RCM is a foreign owned, limited liability corporation, a joint venture of the world’s largest mining conglomerates, Rio Tinto and BHP. S. 409 is one more example of pandering to special interests without the checks and balances required under law. Nor does the bill provide any respect for the religious, cultural, historic, archeological and environmental interests of Native Americans in the sacred sites of Apache Leap, Oak Flat, Gaan Canyon and Queen Creek. The bill’s protections for acorn gathering is simply not enough.
RCM proposes a block and cave mining method. RCM offers as a token to environmentalists an exchange of riparian areas along the San Pedro River. But no one has undertaken a cost analysis of potential environmental impacts in order to avoid a disaster similar to those inadequately addressed by the ASARCO settlement agreement which Governor Brewer recently signed.
To date, there is no mining plan, reclamation protocols, or bonding assurances. Nor is RCM subject to permitting, water quality requirements, cultural protections, or financial assurances required under current law or proposed legislation.
S. 409 requires the Secretary of Agriculture to undertake an abbreviated environmental assessment only after the land exchange has occurred. It also circumvents the Clean Water Act, the National Historic Preservation Act, the Endangered Species Act, the Native American Graves Protection and Repatriation Act, the Archaeological Resources Protection Act and the American Indian Religious Freedom Act. To do otherwise would be tantamount to closing the barn door well after the horse has escaped . . . yet again.
A full NEPA review must occur before the exchange. RCM admits that its mining method will cause significant land subsidence in the form of a cone shaped swallowing of the land above. Subsidence most likely will take out our sacred sites and even highway US 60. Only an independent NEPA review can even begin to estimate the extent of subsidence and that can occur through the existing and responsible, administrative land exchange process.

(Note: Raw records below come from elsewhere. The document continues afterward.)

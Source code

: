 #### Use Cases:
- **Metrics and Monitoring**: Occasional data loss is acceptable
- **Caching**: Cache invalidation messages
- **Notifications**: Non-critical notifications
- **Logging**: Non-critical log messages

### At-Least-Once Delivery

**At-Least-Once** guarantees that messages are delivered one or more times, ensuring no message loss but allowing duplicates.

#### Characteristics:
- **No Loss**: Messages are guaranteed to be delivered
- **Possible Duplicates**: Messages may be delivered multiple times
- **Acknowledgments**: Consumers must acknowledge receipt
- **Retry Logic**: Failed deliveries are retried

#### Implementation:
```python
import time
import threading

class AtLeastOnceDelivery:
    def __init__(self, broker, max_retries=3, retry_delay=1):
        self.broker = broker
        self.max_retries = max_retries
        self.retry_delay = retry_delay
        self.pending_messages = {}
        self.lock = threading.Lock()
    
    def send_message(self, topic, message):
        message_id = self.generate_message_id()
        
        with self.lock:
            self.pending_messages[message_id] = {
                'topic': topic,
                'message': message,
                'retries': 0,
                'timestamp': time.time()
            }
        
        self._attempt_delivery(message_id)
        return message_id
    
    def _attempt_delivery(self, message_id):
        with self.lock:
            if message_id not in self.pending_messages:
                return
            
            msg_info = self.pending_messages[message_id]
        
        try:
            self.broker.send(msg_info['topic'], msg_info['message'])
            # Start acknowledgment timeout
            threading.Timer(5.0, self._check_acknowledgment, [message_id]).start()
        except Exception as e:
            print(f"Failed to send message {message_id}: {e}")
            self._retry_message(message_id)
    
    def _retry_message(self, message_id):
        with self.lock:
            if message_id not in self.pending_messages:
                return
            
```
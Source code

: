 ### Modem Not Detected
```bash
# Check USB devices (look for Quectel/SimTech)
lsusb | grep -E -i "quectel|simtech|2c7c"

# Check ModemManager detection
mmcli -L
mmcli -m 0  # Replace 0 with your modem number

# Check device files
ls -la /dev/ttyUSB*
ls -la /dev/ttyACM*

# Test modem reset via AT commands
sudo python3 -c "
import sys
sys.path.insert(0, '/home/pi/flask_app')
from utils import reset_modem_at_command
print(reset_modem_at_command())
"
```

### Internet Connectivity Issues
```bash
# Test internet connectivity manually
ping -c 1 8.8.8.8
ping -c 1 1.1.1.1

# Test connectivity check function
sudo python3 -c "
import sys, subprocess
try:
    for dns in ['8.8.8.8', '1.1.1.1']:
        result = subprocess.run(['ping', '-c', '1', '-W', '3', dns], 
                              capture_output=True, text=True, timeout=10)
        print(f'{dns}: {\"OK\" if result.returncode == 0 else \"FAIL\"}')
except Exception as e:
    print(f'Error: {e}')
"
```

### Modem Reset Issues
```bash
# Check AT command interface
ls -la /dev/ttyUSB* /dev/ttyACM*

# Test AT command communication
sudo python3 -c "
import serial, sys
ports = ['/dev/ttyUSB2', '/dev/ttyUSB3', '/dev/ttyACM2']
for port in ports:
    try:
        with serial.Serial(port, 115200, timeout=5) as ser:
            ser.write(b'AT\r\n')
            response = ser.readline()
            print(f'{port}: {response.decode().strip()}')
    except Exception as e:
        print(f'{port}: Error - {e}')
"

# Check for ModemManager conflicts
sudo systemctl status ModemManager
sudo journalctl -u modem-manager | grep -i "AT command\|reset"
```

The rush to pass S. 409 now also avoids new protections under Senator Bingaman’s recently proposed Hardrock Mining and Reclamation Act of 2009. As a limited liability corporation, RCM could simply walk away from hundreds of millions, if not billions, of dollars in environmental and infrastructure damages. S. 409 avoids Senator Bingaman’s proposed permitting processes, financial assurances sufficient to remediate such damage, and water quality requirements. RCM will also benefit from a $7 billion bailout by avoiding royalties proposed by Senator Bingaman – a windfall at the expense of the American public.
Further, Chinalco, a state-controlled company in China, will end up owning a 5% interest in our Tonto National Forest without paying for it. A legislative transfer of land in essence to a foreign government as presented by S. 409 is offensive to us and to the rest of the country.
Most alarming is that RCM’s proposed mine will certainly desecrate our Apache religious sites. Apache spiritual beings, our Gaan, exist within these three sacred sites. The Gaan are the very foundation of our religion; they are our creators, our saints, our saviors, our holy spirits. Imagine if this same type of mine lay 7,000 feet beneath the Saint Matthew Catholic Church in Phoenix. Imagine further that a major subsidence shook and swallowed St. Matthews. Every person of every faith would fight to their last breath to prevent that mine from happening because the desecration of any one religion is an assault on all religions.
See letter, A2
Theodore Roosevelt observed that: “Conservation means development as much as it does protection. I recognize the right and duty of this generation to develop and use the natural resources of our land; but I do not recognize the right to waste them, or to rob, by wasteful means, the generations that come after us.” That sentiment is shared by a substantial coalition of Americans.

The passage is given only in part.